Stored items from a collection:
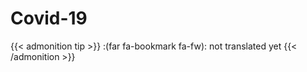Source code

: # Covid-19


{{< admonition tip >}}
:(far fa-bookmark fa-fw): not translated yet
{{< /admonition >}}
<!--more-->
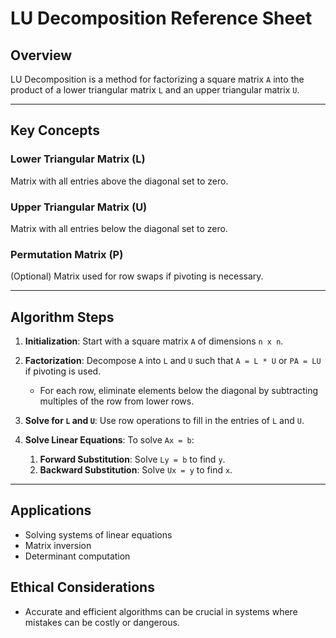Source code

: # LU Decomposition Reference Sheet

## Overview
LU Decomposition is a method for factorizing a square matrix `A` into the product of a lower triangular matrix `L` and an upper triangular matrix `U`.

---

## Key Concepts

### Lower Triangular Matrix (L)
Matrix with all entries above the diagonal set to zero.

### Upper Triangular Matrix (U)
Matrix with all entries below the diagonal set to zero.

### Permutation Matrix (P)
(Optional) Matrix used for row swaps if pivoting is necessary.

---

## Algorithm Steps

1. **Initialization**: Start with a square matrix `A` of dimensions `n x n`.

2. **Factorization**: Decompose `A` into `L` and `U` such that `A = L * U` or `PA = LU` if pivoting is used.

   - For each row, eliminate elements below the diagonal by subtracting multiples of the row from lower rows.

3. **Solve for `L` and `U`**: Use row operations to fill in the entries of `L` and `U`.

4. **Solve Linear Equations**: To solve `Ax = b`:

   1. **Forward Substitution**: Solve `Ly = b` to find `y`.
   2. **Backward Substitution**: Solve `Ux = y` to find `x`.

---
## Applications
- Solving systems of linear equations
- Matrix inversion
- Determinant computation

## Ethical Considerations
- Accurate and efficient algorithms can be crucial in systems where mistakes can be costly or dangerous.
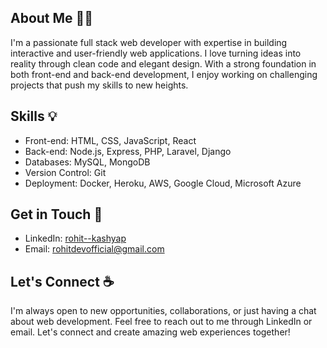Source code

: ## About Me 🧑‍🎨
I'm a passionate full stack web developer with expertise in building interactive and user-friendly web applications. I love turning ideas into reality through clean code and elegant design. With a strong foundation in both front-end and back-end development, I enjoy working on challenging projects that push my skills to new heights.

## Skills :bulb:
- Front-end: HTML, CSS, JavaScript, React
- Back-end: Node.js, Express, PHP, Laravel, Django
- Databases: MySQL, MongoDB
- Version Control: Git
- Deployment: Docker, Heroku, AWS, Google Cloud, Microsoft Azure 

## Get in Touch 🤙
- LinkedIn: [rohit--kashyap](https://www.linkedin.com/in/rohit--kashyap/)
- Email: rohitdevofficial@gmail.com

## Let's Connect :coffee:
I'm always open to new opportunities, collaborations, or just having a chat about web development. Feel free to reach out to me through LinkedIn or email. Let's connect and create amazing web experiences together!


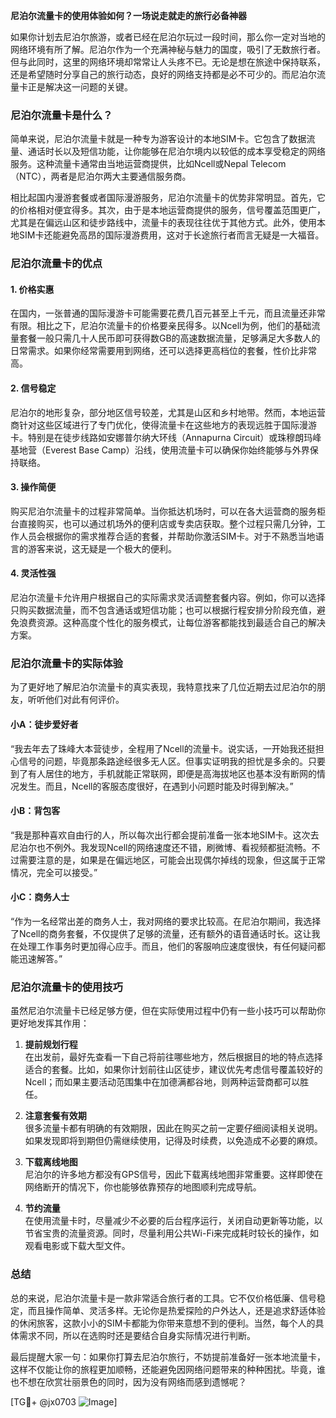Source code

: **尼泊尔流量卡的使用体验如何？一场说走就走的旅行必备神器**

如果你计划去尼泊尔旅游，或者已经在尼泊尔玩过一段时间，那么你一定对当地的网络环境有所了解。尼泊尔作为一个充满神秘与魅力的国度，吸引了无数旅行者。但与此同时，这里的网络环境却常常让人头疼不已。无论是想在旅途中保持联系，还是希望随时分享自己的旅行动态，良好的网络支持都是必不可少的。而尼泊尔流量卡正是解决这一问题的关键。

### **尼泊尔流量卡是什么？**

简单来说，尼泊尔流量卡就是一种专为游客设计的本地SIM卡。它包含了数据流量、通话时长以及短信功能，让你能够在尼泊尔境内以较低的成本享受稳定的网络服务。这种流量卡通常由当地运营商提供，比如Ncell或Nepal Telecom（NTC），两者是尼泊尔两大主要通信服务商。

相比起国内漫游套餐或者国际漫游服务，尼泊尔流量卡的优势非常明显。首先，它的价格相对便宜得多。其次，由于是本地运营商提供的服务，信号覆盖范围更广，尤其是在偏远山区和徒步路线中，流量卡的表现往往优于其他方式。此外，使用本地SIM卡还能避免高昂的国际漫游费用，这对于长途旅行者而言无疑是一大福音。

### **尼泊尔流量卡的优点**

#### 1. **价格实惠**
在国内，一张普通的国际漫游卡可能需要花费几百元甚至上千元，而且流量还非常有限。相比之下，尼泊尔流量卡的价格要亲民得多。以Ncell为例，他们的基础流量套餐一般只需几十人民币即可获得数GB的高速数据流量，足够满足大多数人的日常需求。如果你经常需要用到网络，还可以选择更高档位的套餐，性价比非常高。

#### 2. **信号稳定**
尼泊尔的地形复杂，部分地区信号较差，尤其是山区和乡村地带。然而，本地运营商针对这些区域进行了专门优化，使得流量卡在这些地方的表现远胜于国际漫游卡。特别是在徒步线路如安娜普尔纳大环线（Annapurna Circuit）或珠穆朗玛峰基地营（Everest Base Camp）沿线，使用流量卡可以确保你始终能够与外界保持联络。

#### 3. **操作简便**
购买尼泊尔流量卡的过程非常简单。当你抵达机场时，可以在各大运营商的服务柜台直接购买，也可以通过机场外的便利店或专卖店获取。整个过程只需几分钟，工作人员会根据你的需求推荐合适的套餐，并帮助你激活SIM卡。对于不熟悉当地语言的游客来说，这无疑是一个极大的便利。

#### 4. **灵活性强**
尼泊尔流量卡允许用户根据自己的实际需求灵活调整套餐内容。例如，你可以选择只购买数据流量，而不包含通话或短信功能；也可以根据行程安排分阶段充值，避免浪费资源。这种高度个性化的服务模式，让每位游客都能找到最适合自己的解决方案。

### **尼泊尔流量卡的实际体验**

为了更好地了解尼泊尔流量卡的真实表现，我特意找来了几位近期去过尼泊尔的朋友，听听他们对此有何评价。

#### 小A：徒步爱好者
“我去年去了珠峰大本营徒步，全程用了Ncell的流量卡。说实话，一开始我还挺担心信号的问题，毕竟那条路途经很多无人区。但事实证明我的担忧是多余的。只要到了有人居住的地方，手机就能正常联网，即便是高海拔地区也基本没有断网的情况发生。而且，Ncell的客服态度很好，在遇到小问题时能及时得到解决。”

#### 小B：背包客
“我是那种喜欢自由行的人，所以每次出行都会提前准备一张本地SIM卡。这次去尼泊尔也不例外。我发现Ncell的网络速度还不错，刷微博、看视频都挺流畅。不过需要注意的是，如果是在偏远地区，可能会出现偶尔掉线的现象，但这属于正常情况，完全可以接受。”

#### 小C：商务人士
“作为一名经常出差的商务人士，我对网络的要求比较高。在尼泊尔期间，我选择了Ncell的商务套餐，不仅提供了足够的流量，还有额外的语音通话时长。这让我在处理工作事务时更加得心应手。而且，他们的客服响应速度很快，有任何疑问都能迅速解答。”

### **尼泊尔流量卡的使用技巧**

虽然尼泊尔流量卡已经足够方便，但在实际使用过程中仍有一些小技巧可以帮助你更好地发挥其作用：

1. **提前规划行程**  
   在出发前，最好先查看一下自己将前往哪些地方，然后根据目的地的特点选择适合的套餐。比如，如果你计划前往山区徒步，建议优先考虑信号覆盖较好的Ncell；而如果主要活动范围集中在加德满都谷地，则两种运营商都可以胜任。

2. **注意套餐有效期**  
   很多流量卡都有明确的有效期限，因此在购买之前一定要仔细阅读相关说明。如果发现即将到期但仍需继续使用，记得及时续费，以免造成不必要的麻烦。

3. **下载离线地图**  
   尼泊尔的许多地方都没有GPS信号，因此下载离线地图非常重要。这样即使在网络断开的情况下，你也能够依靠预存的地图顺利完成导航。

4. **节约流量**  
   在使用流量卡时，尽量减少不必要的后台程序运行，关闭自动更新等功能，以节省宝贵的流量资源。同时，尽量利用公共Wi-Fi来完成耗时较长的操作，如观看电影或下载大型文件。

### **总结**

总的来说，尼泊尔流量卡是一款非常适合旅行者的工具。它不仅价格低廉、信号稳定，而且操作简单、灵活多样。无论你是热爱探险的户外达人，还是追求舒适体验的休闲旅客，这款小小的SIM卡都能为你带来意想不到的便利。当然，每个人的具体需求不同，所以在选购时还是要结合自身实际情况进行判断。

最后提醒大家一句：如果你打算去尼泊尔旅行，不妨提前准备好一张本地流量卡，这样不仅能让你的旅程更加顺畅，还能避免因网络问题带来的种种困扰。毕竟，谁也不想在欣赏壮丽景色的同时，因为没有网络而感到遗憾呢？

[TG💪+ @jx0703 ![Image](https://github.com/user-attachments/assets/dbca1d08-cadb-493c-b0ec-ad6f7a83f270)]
==
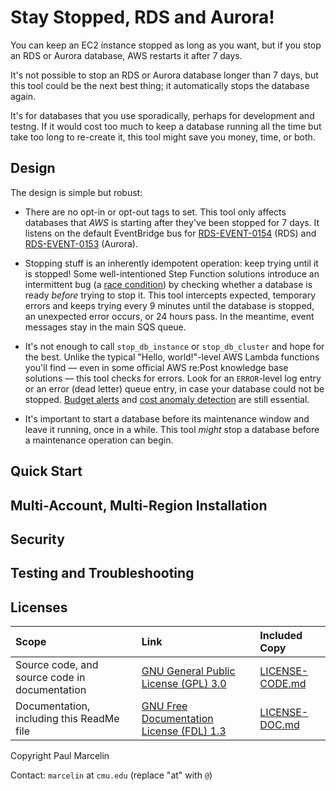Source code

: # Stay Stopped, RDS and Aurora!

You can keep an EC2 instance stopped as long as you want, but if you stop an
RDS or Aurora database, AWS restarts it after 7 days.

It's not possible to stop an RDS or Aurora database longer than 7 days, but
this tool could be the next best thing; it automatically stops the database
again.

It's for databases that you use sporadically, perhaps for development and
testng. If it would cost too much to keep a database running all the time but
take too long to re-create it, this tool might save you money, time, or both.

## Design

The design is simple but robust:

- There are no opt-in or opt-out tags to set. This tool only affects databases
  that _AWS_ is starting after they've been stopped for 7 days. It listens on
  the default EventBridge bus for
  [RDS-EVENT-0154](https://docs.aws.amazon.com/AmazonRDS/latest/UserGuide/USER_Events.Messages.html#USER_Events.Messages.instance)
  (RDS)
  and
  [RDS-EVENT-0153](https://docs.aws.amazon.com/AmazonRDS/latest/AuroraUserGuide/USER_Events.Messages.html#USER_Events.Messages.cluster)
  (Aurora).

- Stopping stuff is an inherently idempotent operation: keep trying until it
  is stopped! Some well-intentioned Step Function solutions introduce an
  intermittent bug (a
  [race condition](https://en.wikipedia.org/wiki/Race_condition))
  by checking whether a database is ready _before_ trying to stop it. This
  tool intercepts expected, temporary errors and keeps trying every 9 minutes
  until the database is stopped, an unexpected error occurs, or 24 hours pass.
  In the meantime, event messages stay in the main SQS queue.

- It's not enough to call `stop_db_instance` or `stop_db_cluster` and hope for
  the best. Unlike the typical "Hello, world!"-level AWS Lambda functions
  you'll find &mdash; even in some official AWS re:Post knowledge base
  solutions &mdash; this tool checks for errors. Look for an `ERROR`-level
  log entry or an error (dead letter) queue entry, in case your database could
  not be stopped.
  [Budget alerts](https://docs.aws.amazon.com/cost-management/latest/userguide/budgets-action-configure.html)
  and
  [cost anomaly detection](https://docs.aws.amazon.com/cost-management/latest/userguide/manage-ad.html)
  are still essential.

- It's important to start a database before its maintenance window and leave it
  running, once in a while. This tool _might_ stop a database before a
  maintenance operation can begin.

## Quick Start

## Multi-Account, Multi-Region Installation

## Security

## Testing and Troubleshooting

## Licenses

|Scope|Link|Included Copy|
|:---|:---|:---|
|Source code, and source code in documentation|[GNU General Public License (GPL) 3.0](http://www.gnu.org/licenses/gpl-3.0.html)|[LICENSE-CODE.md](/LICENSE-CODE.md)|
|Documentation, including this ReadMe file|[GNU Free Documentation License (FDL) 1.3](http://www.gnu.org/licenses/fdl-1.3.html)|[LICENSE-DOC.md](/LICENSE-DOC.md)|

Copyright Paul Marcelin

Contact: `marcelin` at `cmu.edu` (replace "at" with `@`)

> [Problem]:
Line count for "running": determine it from the data and answer with the number by itself.

> [Solution to the exercise]:
2